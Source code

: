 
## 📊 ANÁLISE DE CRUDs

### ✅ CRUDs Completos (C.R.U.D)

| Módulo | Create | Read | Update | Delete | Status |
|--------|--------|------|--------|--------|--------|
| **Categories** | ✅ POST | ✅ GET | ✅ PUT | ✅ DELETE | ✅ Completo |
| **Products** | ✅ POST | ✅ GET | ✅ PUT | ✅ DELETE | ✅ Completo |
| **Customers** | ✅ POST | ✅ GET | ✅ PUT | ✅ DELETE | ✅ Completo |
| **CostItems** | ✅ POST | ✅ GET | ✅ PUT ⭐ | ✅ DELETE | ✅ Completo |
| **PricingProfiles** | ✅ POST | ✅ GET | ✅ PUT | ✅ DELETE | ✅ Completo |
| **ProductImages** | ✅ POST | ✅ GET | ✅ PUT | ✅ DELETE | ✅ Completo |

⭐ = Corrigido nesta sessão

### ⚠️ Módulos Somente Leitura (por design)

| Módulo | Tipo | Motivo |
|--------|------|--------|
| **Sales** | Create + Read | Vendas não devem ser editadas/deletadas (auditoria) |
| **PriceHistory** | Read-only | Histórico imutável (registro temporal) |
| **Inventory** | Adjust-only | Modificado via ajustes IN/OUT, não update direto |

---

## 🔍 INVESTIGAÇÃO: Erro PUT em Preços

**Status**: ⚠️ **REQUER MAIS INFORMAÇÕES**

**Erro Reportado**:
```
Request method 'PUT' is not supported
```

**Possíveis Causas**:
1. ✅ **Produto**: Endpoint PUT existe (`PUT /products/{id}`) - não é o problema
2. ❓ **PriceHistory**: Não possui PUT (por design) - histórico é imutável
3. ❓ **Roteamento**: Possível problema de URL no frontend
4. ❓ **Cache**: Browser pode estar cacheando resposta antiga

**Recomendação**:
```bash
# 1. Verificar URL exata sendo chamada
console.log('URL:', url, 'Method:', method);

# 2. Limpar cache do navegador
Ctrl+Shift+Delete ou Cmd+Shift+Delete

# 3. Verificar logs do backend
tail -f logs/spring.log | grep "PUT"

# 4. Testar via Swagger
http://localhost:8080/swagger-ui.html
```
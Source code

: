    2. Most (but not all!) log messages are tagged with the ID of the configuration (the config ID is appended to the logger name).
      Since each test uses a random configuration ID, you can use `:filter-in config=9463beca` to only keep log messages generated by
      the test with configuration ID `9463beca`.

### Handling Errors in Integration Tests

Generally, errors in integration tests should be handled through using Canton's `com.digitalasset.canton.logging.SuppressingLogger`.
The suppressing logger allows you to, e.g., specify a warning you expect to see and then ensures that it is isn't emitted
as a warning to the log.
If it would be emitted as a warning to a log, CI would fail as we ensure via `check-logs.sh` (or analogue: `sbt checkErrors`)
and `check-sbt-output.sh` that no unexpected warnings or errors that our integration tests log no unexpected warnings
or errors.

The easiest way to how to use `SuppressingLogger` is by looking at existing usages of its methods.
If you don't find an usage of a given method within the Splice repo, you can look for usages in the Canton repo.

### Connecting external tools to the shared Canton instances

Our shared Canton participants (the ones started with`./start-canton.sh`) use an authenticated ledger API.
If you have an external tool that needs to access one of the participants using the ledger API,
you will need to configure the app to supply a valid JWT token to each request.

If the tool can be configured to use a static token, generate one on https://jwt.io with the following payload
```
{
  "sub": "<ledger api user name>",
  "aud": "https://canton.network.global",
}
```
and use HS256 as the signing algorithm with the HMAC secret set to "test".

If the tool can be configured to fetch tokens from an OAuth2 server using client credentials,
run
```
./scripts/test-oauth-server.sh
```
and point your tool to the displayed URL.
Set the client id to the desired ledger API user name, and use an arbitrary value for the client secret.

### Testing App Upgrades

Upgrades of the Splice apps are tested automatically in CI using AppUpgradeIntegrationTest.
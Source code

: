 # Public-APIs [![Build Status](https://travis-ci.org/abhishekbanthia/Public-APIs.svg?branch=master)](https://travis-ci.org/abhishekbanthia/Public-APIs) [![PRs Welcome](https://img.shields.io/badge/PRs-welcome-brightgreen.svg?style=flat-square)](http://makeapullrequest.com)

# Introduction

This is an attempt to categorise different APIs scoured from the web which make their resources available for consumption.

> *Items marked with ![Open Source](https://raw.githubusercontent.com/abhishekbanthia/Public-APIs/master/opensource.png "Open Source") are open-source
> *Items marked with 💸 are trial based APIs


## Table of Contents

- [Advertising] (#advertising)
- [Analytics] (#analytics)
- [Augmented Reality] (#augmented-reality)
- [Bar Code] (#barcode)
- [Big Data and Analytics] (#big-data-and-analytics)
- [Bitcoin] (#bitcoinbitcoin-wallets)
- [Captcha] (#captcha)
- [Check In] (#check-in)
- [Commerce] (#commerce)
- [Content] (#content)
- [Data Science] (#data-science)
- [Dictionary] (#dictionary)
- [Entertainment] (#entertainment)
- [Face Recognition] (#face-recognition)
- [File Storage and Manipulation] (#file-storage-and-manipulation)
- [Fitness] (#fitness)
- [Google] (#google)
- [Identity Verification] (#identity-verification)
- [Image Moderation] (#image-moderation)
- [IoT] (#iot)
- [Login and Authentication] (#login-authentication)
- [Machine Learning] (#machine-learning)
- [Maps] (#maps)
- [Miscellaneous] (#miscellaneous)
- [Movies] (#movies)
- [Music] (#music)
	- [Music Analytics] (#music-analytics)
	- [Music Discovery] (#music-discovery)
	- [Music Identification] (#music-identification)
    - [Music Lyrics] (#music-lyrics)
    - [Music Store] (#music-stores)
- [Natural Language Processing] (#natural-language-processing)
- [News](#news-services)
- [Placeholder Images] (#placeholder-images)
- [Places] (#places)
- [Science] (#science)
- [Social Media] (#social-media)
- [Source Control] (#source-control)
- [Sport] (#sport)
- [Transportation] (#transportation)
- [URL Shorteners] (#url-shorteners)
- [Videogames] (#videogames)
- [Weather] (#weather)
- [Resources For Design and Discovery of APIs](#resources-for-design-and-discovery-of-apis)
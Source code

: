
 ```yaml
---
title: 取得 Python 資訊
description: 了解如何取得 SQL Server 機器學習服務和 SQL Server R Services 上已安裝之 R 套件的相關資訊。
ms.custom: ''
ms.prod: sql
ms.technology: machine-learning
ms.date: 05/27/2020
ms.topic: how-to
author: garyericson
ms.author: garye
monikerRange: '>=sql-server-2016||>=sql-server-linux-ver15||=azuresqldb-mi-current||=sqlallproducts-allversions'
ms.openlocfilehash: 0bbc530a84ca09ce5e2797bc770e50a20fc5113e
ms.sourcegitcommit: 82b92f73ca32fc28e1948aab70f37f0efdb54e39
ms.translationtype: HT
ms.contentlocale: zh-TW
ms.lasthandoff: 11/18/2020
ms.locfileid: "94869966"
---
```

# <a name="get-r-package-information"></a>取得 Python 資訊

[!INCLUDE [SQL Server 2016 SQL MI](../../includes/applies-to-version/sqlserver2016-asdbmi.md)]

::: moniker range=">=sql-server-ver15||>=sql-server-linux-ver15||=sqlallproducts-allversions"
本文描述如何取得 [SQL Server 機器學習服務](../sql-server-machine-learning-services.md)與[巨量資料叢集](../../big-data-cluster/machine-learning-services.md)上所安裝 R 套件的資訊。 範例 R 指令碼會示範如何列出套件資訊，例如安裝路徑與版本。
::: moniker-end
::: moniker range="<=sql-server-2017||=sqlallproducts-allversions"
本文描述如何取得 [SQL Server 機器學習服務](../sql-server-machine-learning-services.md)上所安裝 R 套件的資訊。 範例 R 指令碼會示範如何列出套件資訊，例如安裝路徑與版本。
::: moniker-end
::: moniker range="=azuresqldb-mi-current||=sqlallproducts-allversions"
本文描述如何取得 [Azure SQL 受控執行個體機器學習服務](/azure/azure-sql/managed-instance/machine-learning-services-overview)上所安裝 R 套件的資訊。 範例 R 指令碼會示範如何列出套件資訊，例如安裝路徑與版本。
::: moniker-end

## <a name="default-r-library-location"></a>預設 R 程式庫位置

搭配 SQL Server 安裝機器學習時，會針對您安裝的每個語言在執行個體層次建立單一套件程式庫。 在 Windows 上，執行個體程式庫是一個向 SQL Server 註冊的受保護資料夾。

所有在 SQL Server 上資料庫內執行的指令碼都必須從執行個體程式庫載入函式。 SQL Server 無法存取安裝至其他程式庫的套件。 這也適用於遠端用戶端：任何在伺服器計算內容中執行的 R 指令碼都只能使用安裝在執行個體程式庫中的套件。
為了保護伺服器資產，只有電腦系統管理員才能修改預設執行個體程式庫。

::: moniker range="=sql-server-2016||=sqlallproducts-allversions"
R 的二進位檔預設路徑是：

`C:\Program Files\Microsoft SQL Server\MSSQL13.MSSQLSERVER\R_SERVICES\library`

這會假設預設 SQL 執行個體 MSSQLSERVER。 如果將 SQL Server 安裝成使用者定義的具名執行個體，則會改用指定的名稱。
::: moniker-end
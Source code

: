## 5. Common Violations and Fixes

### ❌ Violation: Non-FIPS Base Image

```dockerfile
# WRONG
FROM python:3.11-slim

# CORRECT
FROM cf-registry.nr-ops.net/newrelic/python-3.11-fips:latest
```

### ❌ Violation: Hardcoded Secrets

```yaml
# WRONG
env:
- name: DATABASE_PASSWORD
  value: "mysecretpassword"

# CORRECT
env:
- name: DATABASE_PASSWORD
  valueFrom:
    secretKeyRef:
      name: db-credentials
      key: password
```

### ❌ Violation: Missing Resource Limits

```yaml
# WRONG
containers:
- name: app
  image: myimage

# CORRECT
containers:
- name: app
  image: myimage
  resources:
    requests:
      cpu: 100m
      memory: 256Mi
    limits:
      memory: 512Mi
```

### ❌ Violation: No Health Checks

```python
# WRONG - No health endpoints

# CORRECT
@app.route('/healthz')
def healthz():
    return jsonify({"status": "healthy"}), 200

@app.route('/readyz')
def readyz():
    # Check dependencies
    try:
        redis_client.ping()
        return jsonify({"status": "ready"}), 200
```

= = =

▶ Problem to work on
Among the lines of the data, some may contain the string "emitted"; report how many, and nothing more.

▶ Exercise output
2